Strategic Insights: Getting Comfortable with Conflicting Ideas


Dealing with other states, whom the United States has a hard time categorizing as a threat, rival, competitor, or partner requires a new way of approaching national security decision-making. China is a partner in trade, but a rival regarding territorial rights in the South China Sea. Russian support may stabilize the Syrian crisis, but interference in domestic national elections and its intervention through the coercive use of force in Crimea and the Ukraine are threats. Creating actionable solutions to these challenges requires public involvement in decision-making in order to transcend hyper-partisan political positions and rigid adherence to ideologies that dominate the current decision environment.

Interactive human endeavors are full of passion and all-or-nothing views. All decisions, especially national security decisions, involve a moral choice. The virtue and vice of the various political, academic, and military elite belief systems provide the rational context within which choices are often made. However, rigid adherence to these belief systems results in national gridlock and inaction. To realize the best the United States has to offer at home and abroad, citizens must work together to forge commonsense solutions to the nation’s most pressing challenges.

Compromise, open debate, and decisions made within the procedural checks and balances of the democratic process are the best way to reconcile competing perspectives with pragmatic solutions. The goal of compromise is to find consensus positions that incorporate the best elements of the negotiating stakeholders’ arguments while balancing the moral imperatives of competing views. Contemporary negotiation literature is replete with methods of negotiating win-win compromises.

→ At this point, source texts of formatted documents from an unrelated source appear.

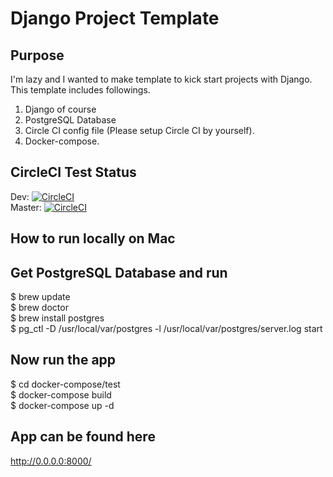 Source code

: # Django Project Template
## Purpose
I'm lazy and I wanted to make template to kick start projects with Django. 
This template includes followings. 
1. Django of course
2. PostgreSQL Database
3. Circle CI config file (Please setup Circle CI by yourself). 
4. Docker-compose. 

## CircleCI Test Status
Dev:  [![CircleCI](https://circleci.com/gh/inuinana/data_uploader/tree/dev.svg?style=svg)](https://circleci.com/gh/inuinana/data_uploader/tree/dev)  
Master: [![CircleCI](https://circleci.com/gh/inuinana/data_uploader/tree/master.svg?style=svg)](https://circleci.com/gh/inuinana/data_uploader/tree/master)  

## How to run locally on Mac

## Get PostgreSQL Database and run
$ brew update  
$ brew doctor  
$ brew install postgres  
$ pg_ctl -D /usr/local/var/postgres -l /usr/local/var/postgres/server.log start

## Now run the app
$ cd docker-compose/test  
$ docker-compose build  
$ docker-compose up -d

## App can be found here 
http://0.0.0.0:8000/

Traditional transactional negotiation methods encourage finding common ground outcomes that are better than each party’s calculation of its best alternative to a negotiated settlement.1 Contemporary win-win and traditional transactional negotiation solutions are dependent upon justifying behavior within (but not necessarily across) each party's competing worldviews. Compromise may require empathy for another’s perspective; but it is the agreement on action and outcomes, not the reconciliation of divergent philosophies, interests, and motivations that facilitate compromise solutions.

Alternatively, when action is required, but consensus through compromise is elusive, national leaders must forge security policy from the tapestry of perspectives, theories, and perceived realities that collectively constitute the American conscience. To paraphrase F. Scott Fitzgerald, this approach must accommodate two opposing ideas at the same time, while retaining the ability to function. Inflexible positions, born of rigid adherence to ideological perspectives, are the enemy of actionable solutions.

Actionable solutions born of fuzzy collective norms can transcend the limited logic models that dominate divisive debates among elites. Embracing the melting pot or mixed salad metaphors, which used to characterize these norming phenomena, requires an informed public that appreciates the moral goodness of the collective conscience. Moral choice requires blending diverse opinions and perspectives into actionable decisions.

Informed and engaged citizens arrive at solutions in a different way than political, academic, or military elites who rely on limited explanatory theories and dogmatic models to inform their choices. Behavior derived from the collective conscience appears contradictory and relativistic to purists in any tradition. Only time and a retrospective view of outcomes can validate or invalidate decisions derived from a tapestry of competing perspectives.

Through an inductive approach, collective decision-making can produce a more effective and moral outcome than the reductionist approaches of experts in a particular field.2 As James Surowiecki observed: “With most things, the average is mediocrity. With decision making, it’s often excellence.”3 Over time, favorable outcomes associated with collective solutions reinforce the country’s faith in its conscience. Unfavorable outcomes instigate change.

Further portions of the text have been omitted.